● **Work to complete**
Among the lines of the records below, copy those that hold the word "当前一个阶段任务正常完成时".
------------
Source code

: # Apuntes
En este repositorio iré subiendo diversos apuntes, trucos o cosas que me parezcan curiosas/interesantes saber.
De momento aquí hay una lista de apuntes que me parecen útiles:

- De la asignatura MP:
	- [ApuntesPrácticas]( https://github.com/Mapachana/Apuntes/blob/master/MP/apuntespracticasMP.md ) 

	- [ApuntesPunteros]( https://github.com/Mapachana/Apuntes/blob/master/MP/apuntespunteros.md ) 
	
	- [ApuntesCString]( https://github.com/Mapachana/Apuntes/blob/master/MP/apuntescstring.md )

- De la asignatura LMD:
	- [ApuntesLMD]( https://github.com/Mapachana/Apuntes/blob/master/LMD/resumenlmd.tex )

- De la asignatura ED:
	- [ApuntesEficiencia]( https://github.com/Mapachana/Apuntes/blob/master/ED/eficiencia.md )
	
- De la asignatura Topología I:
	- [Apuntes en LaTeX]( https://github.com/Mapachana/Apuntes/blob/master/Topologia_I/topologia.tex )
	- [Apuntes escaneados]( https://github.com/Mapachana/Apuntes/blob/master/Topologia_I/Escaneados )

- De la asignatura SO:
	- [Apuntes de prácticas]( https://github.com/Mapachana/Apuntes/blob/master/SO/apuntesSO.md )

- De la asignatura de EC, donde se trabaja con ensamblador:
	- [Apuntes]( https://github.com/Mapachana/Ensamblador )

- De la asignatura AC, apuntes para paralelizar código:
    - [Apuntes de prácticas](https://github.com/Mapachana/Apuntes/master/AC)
------------
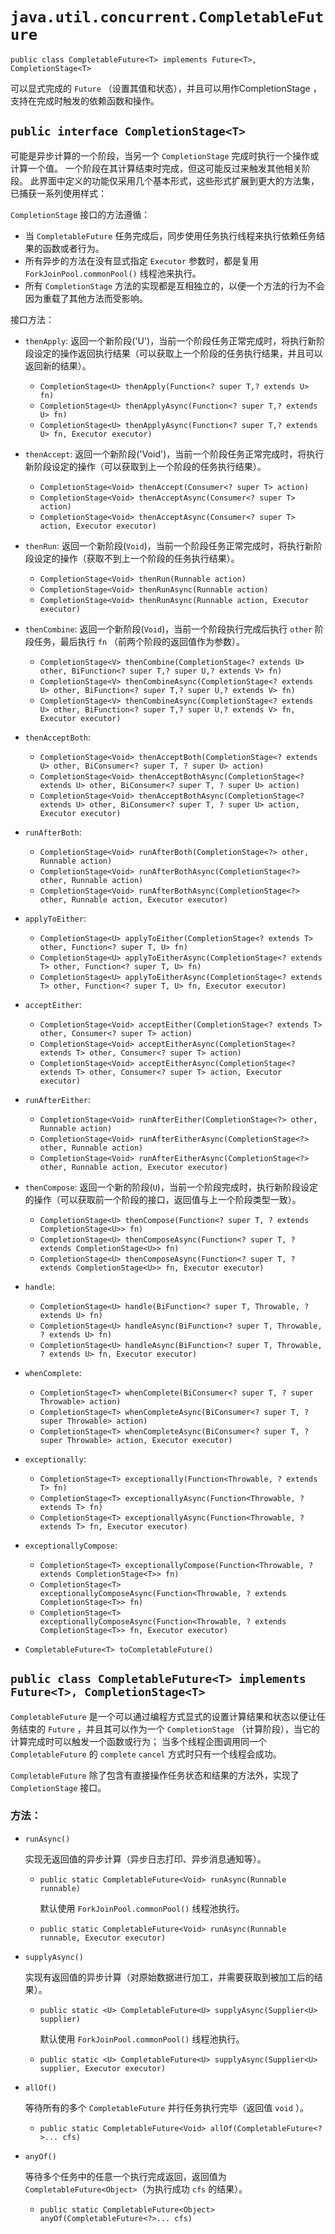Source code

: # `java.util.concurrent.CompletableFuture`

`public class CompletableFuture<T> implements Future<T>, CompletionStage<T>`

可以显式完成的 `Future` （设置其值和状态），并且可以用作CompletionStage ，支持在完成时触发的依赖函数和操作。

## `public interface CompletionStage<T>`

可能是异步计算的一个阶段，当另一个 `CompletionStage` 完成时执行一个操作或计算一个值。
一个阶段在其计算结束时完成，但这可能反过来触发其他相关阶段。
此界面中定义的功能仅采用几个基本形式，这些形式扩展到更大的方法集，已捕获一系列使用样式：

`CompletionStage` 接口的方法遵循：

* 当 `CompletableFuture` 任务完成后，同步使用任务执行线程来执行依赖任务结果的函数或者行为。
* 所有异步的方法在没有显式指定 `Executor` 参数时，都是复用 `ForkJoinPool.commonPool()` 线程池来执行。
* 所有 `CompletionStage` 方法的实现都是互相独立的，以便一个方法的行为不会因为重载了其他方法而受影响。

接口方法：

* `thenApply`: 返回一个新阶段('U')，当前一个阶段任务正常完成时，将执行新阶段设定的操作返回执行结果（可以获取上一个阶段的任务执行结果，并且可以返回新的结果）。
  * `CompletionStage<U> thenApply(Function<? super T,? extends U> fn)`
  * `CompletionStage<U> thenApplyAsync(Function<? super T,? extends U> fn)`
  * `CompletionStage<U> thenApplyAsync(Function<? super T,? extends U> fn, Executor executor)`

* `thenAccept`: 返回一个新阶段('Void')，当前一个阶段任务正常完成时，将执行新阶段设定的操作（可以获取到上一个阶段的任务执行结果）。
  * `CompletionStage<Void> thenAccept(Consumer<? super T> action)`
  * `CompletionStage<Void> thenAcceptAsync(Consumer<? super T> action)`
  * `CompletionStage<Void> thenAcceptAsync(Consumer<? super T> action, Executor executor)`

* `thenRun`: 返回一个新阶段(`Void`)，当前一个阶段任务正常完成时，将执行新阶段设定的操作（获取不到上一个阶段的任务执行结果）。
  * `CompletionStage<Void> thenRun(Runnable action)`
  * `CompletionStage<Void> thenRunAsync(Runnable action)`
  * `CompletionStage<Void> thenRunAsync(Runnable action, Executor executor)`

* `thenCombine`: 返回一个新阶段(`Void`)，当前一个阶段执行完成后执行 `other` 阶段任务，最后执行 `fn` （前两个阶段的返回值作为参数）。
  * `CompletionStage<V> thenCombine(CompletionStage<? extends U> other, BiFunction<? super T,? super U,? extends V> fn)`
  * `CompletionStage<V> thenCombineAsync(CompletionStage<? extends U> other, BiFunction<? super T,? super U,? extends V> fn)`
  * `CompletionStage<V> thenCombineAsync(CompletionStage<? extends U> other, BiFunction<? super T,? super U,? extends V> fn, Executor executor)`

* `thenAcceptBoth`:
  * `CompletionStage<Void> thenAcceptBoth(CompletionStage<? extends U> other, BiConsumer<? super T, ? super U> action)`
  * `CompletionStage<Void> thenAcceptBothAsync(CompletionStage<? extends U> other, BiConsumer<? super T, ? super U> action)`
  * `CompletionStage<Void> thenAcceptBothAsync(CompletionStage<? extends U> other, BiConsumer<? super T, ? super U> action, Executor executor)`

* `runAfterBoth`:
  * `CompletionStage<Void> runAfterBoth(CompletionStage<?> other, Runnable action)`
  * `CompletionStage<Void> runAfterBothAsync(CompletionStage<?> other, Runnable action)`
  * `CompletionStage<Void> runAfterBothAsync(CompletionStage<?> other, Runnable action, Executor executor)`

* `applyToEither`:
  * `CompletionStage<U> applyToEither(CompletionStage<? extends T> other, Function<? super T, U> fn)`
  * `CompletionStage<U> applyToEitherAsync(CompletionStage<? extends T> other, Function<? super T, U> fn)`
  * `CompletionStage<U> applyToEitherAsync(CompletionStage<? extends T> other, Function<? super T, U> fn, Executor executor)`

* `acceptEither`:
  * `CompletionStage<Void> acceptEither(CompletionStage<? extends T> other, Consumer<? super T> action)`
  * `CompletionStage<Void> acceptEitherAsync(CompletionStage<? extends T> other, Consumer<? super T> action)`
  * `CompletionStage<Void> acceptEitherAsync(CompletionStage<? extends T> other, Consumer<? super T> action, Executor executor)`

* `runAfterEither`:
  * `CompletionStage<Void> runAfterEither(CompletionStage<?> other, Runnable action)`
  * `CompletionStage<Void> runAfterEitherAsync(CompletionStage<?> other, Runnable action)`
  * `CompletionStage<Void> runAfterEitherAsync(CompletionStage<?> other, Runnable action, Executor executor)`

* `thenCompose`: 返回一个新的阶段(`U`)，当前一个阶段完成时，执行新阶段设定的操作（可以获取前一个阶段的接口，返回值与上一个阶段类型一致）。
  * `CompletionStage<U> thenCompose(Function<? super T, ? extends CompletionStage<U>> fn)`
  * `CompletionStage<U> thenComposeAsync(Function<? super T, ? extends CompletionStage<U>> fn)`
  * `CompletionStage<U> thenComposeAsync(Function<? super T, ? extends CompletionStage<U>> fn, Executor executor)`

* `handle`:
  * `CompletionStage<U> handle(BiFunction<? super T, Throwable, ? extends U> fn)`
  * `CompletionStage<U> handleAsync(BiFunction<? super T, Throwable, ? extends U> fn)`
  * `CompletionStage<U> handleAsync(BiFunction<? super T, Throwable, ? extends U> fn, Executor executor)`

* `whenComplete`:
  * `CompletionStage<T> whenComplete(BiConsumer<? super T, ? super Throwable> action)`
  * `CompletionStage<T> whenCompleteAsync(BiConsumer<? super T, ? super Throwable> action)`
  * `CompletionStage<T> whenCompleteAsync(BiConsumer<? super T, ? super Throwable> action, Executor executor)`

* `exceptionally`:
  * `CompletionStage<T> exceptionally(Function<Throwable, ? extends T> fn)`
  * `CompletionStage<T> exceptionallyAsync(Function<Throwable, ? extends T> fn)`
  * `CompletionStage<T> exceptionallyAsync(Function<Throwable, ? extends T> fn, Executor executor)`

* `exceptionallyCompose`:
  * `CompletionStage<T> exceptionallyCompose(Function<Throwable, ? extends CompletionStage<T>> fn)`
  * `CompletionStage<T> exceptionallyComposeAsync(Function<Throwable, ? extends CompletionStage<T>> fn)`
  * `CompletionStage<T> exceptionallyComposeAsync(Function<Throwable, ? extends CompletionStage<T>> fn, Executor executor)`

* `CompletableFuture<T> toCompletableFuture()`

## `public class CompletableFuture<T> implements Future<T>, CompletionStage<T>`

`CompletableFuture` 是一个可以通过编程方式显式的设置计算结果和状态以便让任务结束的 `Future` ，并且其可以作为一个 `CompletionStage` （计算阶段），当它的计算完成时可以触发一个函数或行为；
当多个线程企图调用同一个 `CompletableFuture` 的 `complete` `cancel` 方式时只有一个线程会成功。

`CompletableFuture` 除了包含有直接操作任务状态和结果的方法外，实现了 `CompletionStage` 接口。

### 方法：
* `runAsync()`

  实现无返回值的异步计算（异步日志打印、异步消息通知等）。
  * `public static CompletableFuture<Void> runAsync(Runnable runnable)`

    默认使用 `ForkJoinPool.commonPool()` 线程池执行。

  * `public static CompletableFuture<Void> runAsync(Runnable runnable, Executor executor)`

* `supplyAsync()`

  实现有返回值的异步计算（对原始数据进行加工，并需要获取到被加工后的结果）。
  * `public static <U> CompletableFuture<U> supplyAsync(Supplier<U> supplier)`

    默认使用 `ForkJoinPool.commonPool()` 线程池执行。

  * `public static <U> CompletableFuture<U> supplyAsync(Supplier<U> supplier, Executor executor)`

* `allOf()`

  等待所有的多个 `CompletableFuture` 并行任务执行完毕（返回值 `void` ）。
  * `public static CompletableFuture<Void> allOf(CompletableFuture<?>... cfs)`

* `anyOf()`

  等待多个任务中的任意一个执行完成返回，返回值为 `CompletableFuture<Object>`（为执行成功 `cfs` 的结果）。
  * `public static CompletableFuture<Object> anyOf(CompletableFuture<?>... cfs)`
------------
● **Expected answer**
* `thenApply`: 返回一个新阶段('U')，当前一个阶段任务正常完成时，将执行新阶段设定的操作返回执行结果（可以获取上一个阶段的任务执行结果，并且可以返回新的结果）。
* `thenAccept`: 返回一个新阶段('Void')，当前一个阶段任务正常完成时，将执行新阶段设定的操作（可以获取到上一个阶段的任务执行结果）。
* `thenRun`: 返回一个新阶段(`Void`)，当前一个阶段任务正常完成时，将执行新阶段设定的操作（获取不到上一个阶段的任务执行结果）。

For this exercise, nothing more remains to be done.